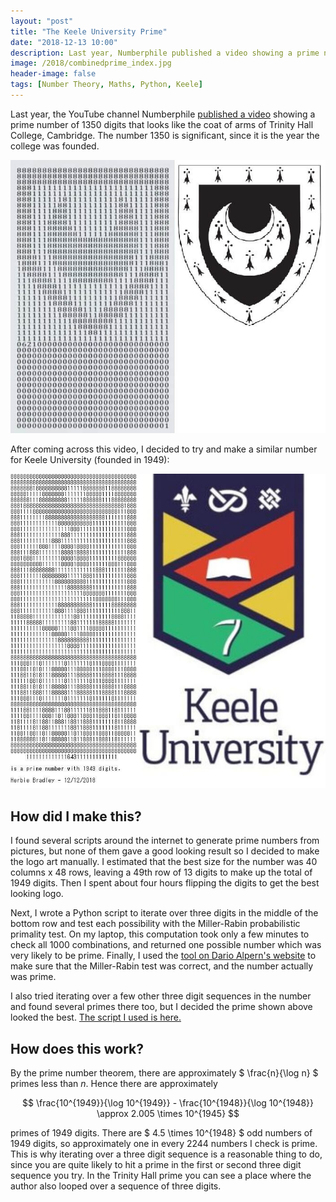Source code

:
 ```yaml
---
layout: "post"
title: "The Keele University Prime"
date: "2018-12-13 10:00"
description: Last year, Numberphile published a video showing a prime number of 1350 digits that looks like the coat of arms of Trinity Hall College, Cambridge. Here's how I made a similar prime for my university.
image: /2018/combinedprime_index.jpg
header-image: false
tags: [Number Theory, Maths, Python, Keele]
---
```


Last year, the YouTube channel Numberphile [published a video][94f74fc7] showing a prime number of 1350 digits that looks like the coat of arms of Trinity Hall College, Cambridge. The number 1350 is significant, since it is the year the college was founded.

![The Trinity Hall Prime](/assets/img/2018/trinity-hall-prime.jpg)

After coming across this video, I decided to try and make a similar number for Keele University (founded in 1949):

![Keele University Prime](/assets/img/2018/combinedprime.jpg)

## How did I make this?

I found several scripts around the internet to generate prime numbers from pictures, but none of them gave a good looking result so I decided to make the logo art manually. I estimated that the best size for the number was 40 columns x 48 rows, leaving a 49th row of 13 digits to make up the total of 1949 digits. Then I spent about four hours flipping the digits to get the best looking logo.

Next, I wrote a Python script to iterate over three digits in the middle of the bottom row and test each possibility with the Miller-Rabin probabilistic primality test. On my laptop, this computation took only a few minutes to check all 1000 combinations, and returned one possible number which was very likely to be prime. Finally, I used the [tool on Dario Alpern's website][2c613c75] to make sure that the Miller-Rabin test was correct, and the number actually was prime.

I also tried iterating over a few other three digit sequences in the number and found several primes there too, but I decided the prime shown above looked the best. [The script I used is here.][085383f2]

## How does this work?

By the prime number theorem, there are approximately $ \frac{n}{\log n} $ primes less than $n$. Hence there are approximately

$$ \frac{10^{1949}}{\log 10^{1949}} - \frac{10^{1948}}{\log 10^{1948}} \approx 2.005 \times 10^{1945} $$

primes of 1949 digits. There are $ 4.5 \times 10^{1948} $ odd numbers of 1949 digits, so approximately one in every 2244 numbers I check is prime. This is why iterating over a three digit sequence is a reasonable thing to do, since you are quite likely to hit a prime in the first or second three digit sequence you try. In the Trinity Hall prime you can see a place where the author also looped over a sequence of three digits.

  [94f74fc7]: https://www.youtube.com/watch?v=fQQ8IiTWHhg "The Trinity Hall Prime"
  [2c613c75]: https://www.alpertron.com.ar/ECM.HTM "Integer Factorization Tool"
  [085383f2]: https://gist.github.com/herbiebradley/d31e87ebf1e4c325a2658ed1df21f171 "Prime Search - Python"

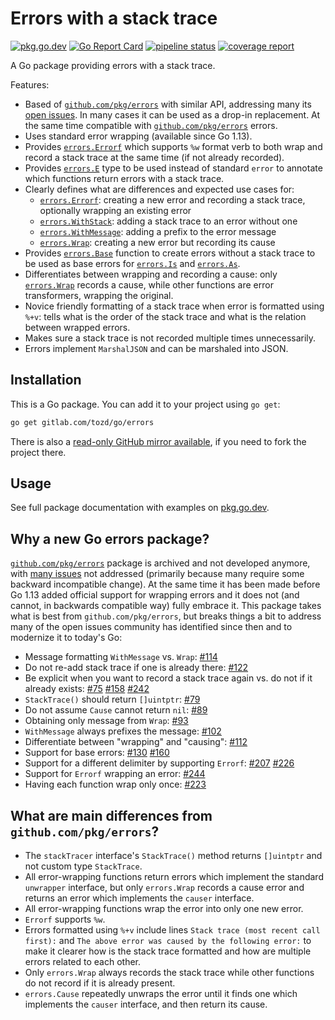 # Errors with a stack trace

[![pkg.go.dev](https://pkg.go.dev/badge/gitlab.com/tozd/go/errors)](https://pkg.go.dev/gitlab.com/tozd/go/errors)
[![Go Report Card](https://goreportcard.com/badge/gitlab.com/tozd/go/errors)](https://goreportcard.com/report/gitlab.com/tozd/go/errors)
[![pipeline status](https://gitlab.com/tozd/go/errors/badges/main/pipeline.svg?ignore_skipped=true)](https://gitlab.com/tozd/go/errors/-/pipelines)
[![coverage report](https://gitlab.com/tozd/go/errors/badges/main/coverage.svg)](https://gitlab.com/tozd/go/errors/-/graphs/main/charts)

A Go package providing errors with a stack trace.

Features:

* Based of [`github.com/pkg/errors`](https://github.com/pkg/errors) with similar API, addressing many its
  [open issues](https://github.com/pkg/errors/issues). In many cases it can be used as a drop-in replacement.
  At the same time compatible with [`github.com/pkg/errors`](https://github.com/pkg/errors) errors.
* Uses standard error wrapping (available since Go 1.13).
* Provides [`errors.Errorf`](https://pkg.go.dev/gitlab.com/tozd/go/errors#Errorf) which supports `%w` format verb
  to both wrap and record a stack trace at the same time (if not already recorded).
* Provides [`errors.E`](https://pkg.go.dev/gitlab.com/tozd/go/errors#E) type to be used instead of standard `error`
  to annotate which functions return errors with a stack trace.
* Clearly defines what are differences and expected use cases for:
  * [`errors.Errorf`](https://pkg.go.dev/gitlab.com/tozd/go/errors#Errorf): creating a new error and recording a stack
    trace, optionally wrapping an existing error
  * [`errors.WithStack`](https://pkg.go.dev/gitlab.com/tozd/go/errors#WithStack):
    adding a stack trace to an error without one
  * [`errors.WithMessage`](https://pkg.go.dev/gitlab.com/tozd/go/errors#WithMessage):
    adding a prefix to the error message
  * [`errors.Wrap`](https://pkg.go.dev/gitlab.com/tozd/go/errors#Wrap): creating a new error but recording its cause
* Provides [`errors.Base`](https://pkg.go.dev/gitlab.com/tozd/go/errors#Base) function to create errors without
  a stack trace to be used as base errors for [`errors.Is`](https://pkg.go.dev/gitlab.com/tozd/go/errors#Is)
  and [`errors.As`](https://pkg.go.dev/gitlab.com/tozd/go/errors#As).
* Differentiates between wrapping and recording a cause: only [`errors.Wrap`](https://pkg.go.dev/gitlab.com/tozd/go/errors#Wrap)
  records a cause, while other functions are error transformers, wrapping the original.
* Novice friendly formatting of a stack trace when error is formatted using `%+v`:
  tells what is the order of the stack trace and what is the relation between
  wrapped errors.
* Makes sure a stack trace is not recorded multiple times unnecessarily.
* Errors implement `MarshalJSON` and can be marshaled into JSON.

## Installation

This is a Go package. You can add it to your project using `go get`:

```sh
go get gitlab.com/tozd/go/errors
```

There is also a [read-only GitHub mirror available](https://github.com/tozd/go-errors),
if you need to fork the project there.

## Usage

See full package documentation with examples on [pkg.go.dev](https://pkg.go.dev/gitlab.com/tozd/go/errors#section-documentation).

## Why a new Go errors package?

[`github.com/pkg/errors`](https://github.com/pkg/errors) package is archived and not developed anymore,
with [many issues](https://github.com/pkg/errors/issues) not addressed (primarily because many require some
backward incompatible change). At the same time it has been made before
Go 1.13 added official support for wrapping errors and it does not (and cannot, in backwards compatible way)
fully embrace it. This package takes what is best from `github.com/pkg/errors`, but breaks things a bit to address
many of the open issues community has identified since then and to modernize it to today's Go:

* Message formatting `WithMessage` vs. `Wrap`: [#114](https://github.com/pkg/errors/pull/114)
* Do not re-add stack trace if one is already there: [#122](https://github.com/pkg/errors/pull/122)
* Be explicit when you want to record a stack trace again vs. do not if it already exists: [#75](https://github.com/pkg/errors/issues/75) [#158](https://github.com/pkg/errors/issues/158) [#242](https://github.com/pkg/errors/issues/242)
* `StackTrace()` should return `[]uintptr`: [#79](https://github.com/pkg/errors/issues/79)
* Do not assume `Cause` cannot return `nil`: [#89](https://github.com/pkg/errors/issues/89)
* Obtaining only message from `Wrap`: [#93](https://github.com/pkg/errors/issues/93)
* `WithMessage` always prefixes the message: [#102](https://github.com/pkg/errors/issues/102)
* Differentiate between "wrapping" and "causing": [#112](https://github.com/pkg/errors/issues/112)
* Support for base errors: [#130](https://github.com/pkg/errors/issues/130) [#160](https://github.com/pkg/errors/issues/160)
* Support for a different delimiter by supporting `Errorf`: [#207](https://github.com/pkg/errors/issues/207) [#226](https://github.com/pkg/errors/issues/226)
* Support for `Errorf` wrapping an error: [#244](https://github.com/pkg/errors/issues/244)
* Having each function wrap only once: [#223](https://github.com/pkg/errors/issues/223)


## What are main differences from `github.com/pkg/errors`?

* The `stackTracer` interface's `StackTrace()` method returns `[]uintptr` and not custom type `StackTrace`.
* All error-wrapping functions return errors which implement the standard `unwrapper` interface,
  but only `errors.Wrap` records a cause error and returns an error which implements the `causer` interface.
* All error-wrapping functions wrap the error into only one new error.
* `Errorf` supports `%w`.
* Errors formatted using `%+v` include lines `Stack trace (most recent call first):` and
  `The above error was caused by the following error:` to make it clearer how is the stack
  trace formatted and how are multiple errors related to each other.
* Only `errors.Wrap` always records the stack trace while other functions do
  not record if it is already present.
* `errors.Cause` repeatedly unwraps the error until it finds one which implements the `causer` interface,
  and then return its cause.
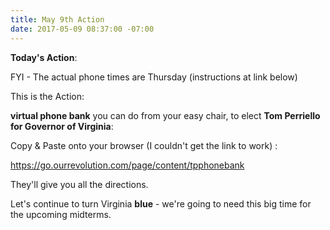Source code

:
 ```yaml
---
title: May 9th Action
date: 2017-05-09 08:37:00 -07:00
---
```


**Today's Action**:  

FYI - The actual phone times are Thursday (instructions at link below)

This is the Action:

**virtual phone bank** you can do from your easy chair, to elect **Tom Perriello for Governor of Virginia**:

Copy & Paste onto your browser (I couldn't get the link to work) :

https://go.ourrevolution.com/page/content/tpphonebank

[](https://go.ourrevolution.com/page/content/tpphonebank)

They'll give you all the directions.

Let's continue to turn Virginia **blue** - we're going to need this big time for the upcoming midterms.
• • •
Task to complete:
Could you set down, exactly as written, the lines above between the one holding "package is archived" and the one holding "Be explicit when", inclusive, and nothing more?

Result of this task:
[`github.com/pkg/errors`](https://github.com/pkg/errors) package is archived and not developed anymore,
with [many issues](https://github.com/pkg/errors/issues) not addressed (primarily because many require some
backward incompatible change). At the same time it has been made before
Go 1.13 added official support for wrapping errors and it does not (and cannot, in backwards compatible way)
fully embrace it. This package takes what is best from `github.com/pkg/errors`, but breaks things a bit to address
many of the open issues community has identified since then and to modernize it to today's Go:

* Message formatting `WithMessage` vs. `Wrap`: [#114](https://github.com/pkg/errors/pull/114)
* Do not re-add stack trace if one is already there: [#122](https://github.com/pkg/errors/pull/122)
* Be explicit when you want to record a stack trace again vs. do not if it already exists: [#75](https://github.com/pkg/errors/issues/75) [#158](https://github.com/pkg/errors/issues/158) [#242](https://github.com/pkg/errors/issues/242)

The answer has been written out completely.